▶ WHAT YOU HAVE TO DO: Below are the entries to work from; restate word for word the portion that opens with the line containing "Xie, Shengqi Liu**" and closes with the line containing "benchmarks. **YeeTone Wang**.", keeping both.

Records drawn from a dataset
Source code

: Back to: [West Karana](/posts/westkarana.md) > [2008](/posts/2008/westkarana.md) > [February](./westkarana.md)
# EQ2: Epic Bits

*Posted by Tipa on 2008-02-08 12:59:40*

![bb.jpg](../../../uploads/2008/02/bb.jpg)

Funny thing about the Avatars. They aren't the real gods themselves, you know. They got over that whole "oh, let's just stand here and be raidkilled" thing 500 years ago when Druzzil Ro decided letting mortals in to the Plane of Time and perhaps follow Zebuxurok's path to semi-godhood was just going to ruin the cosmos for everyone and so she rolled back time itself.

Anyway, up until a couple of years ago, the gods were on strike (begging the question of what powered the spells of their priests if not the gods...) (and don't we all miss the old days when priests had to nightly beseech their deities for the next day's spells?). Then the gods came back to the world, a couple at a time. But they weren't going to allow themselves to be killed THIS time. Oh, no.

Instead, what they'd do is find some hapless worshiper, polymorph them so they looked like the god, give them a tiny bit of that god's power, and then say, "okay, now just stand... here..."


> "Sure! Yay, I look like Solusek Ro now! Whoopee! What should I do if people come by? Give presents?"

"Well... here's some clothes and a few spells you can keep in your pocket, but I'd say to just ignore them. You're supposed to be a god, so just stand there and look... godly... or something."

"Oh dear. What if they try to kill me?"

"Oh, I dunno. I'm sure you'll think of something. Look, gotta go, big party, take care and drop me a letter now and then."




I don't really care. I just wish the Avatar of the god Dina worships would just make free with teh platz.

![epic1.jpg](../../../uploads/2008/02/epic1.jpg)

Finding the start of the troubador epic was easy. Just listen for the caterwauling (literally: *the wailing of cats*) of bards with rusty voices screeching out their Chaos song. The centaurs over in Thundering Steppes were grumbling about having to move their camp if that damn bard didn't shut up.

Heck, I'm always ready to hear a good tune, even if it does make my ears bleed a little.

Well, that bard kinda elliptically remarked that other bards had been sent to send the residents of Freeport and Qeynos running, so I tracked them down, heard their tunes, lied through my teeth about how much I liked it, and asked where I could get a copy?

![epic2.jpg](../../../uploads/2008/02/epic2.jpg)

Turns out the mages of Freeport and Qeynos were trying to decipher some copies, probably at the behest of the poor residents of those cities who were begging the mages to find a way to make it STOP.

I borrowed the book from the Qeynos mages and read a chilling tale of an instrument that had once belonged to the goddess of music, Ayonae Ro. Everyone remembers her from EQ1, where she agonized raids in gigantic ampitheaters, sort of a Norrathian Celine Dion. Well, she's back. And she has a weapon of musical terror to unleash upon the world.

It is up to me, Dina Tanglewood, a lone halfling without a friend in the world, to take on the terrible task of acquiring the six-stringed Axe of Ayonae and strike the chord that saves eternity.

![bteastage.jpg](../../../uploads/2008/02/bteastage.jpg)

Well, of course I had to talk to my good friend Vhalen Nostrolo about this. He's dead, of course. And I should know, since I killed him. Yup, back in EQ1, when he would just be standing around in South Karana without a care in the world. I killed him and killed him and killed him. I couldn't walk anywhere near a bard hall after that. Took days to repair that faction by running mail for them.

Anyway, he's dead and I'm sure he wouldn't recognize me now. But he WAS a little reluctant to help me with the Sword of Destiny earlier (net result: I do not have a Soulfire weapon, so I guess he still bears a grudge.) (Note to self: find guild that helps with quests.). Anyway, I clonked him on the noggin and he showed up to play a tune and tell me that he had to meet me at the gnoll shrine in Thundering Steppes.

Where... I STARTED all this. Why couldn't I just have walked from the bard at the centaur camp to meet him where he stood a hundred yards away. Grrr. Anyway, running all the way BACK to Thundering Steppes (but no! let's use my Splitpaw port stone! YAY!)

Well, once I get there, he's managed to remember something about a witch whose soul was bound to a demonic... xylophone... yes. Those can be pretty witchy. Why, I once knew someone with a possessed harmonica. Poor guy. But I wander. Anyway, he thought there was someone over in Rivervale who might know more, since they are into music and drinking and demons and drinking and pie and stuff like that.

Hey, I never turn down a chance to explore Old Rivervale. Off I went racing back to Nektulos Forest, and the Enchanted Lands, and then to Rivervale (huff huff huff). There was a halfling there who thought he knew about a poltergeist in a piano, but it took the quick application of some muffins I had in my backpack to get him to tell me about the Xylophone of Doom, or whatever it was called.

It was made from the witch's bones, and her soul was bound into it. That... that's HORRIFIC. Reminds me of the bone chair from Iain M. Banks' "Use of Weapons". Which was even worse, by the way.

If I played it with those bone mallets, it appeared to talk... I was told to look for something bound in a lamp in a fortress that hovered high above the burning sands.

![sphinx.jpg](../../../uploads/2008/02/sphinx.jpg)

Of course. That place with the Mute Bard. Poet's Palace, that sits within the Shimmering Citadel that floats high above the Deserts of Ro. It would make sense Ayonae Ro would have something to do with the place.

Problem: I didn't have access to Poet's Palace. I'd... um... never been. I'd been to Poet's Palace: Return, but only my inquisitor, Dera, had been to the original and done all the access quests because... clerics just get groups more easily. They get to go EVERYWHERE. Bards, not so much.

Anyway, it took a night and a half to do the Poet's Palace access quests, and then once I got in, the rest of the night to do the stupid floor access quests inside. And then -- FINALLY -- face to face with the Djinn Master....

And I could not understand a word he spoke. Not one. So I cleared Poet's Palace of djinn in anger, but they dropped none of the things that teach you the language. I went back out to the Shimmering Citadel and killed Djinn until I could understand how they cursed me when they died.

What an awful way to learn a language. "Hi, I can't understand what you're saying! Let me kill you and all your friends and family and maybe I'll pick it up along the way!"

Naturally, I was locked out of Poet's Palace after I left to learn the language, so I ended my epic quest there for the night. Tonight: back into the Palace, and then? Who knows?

...

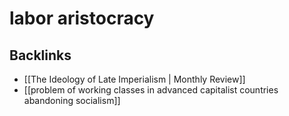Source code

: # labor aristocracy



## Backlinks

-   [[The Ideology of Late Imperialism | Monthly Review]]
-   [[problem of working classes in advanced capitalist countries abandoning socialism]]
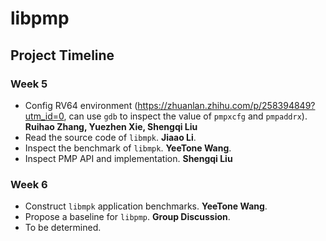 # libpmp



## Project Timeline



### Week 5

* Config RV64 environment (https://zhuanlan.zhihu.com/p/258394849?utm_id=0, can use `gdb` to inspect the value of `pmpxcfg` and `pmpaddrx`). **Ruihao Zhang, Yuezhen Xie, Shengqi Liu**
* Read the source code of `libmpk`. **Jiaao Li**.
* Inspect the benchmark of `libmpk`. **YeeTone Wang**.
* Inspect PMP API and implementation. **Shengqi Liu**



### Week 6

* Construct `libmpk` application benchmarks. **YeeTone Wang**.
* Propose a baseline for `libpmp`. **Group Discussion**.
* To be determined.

▶ TASK ANSWER:
* Config RV64 environment (https://zhuanlan.zhihu.com/p/258394849?utm_id=0, can use `gdb` to inspect the value of `pmpxcfg` and `pmpaddrx`). **Ruihao Zhang, Yuezhen Xie, Shengqi Liu**
* Read the source code of `libmpk`. **Jiaao Li**.
* Inspect the benchmark of `libmpk`. **YeeTone Wang**.
* Inspect PMP API and implementation. **Shengqi Liu**



### Week 6

* Construct `libmpk` application benchmarks. **YeeTone Wang**.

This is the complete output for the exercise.